All of lore.kernel.org
 help / color / mirror / Atom feed
From: Pavel Tatashin <pasha.tatashin@oracle.com>
To: dan.j.williams@intel.com
Cc: Andrew Morton <akpm@linux-foundation.org>,
	tony.luck@intel.com, yehs1@lenovo.com, vishal.l.verma@intel.com,
	jack@suse.cz, willy@infradead.org, dave.jiang@intel.com,
	hpa@zytor.com, tglx@linutronix.de, dalias@libc.org,
	fenghua.yu@intel.com, Daniel Jordan <daniel.m.jordan@oracle.com>,
	ysato@users.sourceforge.jp, benh@kernel.crashing.org,
	Michal Hocko <mhocko@suse.com>,
	paulus@samba.org, hch@lst.de, jglisse@redhat.com,
	mingo@redhat.com, mpe@ellerman.id.au,
	Heiko Carstens <heiko.carstens@de.ibm.com>,
	x86@kernel.org, logang@deltatee.com,
	ross.zwisler@linux.intel.com, jmoyer@redhat.com,
	jthumshirn@suse.de, schwidefsky@de.ibm.com,
	Linux Memory Management List <linux-mm@kvack.org>,
	linux-nvdimm@lists.01.org, LKML <linux-kernel@vger.kernel.org>
Subject: Re: [PATCH v2 00/14] mm: Asynchronous + multithreaded memmap init for ZONE_DEVICE
Date: Mon, 16 Jul 2018 15:12:58 -0400	[thread overview]
Message-ID: <CAGM2rea9AwQGaf1JiV_SDDKTKyP_n+dG9Z20gtTZEkuZPFnXFQ@mail.gmail.com> (raw)
In-Reply-To: <153176041838.12695.3365448145295112857.stgit@dwillia2-desk3.amr.corp.intel.com>

On Mon, Jul 16, 2018 at 1:10 PM Dan Williams <dan.j.williams@intel.com> wrote:
>
> Changes since v1 [1]:
> * Teach memmap_sync() to take over a sub-set of memmap initialization in
>   the foreground. This foreground work still needs to await the
>   completion of vmemmap_populate_hugepages(), but it will otherwise
>   steal 1/1024th of the 'struct page' init work for the given range.
>   (Jan)
> * Add kernel-doc for all the new 'async' structures.
> * Split foreach_order_pgoff() to its own patch.
> * Add Pavel and Daniel to the cc as they have been active in the memory
>   hotplug code.
> * Fix a typo that prevented CONFIG_DAX_DRIVER_DEBUG=y from performing
>   early pfn retrieval at dax-filesystem mount time.
> * Improve some of the changelogs
>
> [1]: https://lwn.net/Articles/759117/
>
> ---
>
> In order to keep pfn_to_page() a simple offset calculation the 'struct
> page' memmap needs to be mapped and initialized in advance of any usage
> of a page.
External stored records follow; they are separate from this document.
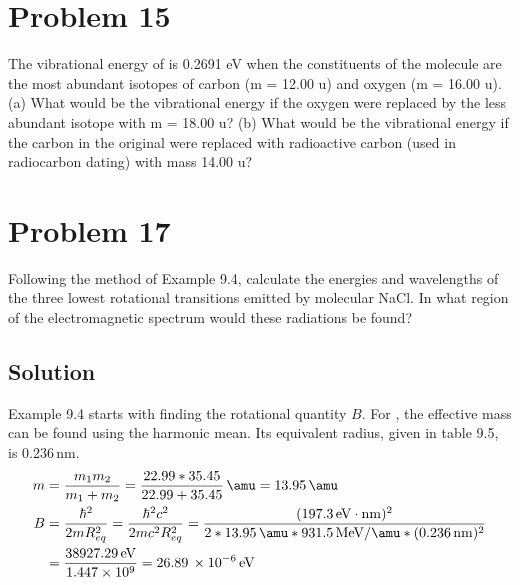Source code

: \documentclass[12pt]{report}
\newcommand{\E}[1]{\times 10^{#1}}
\begin{document}
\section{Problem 15}
    The vibrational energy of  is 0.2691 eV when the constituents of the molecule are the most abundant isotopes of carbon (m = 12.00 u) and oxygen (m = 16.00 u).
    (a) What would be the vibrational energy if the oxygen were replaced by the less abundant isotope with m = 18.00 u?
    (b) What would be the vibrational energy if the carbon in the original  were replaced with radioactive carbon (used in radiocarbon dating) with mass 14.00 u?

\section{Problem 17} %
    Following the method of Example 9.4, calculate the energies and wavelengths of the three lowest rotational transitions emitted by molecular NaCl. 
    In what region of the electromagnetic spectrum would these radiations be found?

    \subsection{Solution}
        Example 9.4 starts with finding the rotational quantity $B$.
        For , the effective mass can be found using the harmonic mean.
        Its equivalent radius, given in table 9.5, is 0.236\,\unit{\nano\meter}.
        \begin{align}
            m   &=  \frac{m_1 m_2}{m_1 + m_2}
                =   \frac{22.99 * 35.45}{22.99 + 35.45}\,\unit{\amu}
                =   13.95\,\unit{\amu}\\
            B   &=  \frac{\hbar^2}{2mR_{eq}^2}
                =   \frac{\hbar^2 c^2}{2mc^2 R_{eq}^2}
                =   \frac{(197.3\,\unit{\eV\cdot\nano\meter})^2}{2 * 13.95\,\unit{\amu} * 931.5\,\unit{\mega\eV/\amu} * (0.236\,\unit{\nano\meter})^2}\\ \addtocounter{equation}{1}
                &=  \frac{38927.29\,\unit{\eV}}{1.447\E{9}}
                =   26.89\,\E{-6}\,\unit{\eV}
        \end{align}
\end{document}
This poses a problem for large memory systems as it delays
> full availability of memory resources for 10s to 100s of seconds.
>
> For typical 'System RAM' the problem is mitigated by the fact that large
> memory allocations tend to happen after the kernel has fully initialized
> and userspace services / applications are launched. A small amount, 2GB
> of memory, is initialized up front. The remainder is initialized in the
> background and freed to the page allocator over time.
>
> Unfortunately, that scheme is not directly reusable for persistent
> memory and dax because userspace has visibility to the entire resource
> pool and can choose to access any offset directly at its choosing. In
> other words there is no allocator indirection where the kernel can
> satisfy requests with arbitrary pages as they become initialized.
>
> That said, we can approximate the optimization by performing the
> initialization in the background, allow the kernel to fully boot the
> platform, start up pmem block devices, mount filesystems in dax mode,
> and only incur delay at the first userspace dax fault. When that initial
> fault occurs that process is delegated a portion of the memmap to
> initialize in the foreground so that it need not wait for initialization
> of resources that it does not immediately need.
>
> With this change an 8 socket system was observed to initialize pmem
> namespaces in ~4 seconds whereas it was previously taking ~4 minutes.

Hi Dan,

I am worried that this work adds another way to multi-thread struct
page initialization without re-use of already existing method. The
code is already a mess, and leads to bugs [1] because of the number of
different memory layouts, architecture specific quirks, and different
struct page initialization methods.

So, when DEFERRED_STRUCT_PAGE_INIT is used we initialize struct pages
on demand until page_alloc_init_late() is called, and at that time we
initialize all the rest of struct pages by calling:

page_alloc_init_late()
  deferred_init_memmap() (a thread per node)
    deferred_init_pages()
       __init_single_page()

This is because memmap_init_zone() is not multi-threaded. However,
this work makes memmap_init_zone() multi-threaded. So, I think we
should really be either be using deferred_init_memmap() here, or teach
DEFERRED_STRUCT_PAGE_INIT to use new multi-threaded memmap_init_zone()
but not both.

I am planning to study the memmap layouts, and figure out how can we
reduce their number or merge some of the code, and also, I'd like to
simplify memmap_init_zone() by at least splitting it into two
functions: one that handles the boot case, and another that handles
the hotplug case, as those are substantially different, and make
memmap_init_zone() more complicated than needed.

Thank you,
Pavel

[1] https://www.spinics.net/lists/linux-mm/msg157271.html

>
> These patches apply on top of the HMM + devm_memremap_pages() reworks:

  parent reply	other threads:[~2018-07-16 19:12 UTC|newest]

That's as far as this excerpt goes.